E           AssertionError: memory was leaked
E           assert (398827 - 0) < 10000

mypackage/tests/conftest.py:28: AssertionError
...
mypackage/tests/test_api.py::test_api - AssertionError: memory was leaked
...

So now we know that a specific test is triggering memory leaks. We go read that test:

from mypackage import api

# ...

def test_api():
    result = api.make_list_range(10_000)
    for i in range(10_000):
        assert result[i] == i

# ...

Now we know which business logic API is triggering memory leaks. We read the code for that function:

from functools import cache

# ...

@cache
def make_list_range(n: int) -> list[int]:
    return list(range(n))

# ...

This function is decorated with functools.cache, which means all its results will be cached in memory, keyed on the input. This means the code will run faster, but also means memory can grow indefinitely if it’s called with many different arguments. Perhaps it would be better to switch functools.lru_cache which only caches a limited number of results, or perhaps we should disable caching altogether.

Either way, we’ve identified the cause of the memory leak.

Catching other resource leaks

Memory is not the only resource that can leak. For example, in some programming domains leaking file descriptors can be a problem. Every time you open a file or socket, Linux and other Unix-like operating systems create file descriptors. There’s a limit to how many file descriptors a process can have, so if for example you keep leaking open files, eventually your process will run out and won’t be able to open additional files or sockets.

Other resources that can leak include GPU memory, database handles, disk space, and more broadly any resource that has a fixed limit.
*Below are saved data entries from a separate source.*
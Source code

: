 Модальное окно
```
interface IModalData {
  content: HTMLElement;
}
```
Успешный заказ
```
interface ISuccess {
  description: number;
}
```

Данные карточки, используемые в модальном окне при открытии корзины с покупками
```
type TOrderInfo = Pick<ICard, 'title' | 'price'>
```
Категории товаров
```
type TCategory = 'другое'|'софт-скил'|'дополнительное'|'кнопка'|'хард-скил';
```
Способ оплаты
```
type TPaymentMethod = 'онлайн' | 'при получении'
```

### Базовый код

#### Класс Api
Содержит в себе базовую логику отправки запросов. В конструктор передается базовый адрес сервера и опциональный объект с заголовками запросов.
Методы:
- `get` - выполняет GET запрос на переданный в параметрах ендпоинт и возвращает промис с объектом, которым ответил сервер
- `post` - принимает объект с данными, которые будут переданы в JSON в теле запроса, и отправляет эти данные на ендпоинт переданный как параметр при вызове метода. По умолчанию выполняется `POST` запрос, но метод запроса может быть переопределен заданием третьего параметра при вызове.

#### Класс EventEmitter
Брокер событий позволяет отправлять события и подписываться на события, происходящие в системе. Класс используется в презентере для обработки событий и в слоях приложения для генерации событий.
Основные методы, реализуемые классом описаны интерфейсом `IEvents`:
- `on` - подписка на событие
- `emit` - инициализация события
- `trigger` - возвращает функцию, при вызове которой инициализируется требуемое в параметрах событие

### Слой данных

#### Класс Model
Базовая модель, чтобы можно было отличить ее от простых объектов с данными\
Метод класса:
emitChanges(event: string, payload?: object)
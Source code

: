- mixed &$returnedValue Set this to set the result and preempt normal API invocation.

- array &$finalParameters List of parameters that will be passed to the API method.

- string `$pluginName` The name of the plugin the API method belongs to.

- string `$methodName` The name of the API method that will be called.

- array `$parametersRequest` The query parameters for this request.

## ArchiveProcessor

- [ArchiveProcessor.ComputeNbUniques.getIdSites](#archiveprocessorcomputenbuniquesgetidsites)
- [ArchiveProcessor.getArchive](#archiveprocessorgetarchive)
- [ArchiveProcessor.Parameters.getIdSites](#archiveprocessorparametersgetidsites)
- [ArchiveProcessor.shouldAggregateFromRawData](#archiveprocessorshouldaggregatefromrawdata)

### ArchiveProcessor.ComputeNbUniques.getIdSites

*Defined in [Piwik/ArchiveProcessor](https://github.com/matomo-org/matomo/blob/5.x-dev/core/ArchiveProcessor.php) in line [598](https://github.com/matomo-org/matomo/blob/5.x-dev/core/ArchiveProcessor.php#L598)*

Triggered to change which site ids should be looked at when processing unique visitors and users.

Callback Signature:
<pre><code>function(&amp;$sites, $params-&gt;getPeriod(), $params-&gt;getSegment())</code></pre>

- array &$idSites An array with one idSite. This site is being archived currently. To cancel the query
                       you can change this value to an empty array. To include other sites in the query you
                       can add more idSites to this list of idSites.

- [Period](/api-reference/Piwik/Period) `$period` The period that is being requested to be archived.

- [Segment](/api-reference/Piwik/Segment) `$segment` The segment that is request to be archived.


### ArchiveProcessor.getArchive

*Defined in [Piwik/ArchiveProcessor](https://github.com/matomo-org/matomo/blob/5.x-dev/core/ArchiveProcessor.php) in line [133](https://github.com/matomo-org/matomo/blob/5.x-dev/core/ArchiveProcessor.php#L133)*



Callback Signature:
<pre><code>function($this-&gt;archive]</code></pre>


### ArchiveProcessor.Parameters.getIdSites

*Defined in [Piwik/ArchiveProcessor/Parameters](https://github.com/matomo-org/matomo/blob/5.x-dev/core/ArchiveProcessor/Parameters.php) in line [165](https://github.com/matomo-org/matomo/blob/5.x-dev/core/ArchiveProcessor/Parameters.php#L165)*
Much like memory leaks, you may be able catch these sort of leaks via your test suite, with a similar fixture. For example, instead of measuring memory usage in the fixture, you instead measure the number of open file descriptors.

A good test suite is a resource not just for ensuring your code has the correct semantics and fulfills the necessary contracts, but also in some cases for runtime characteristics as well. Invest in it accordingly.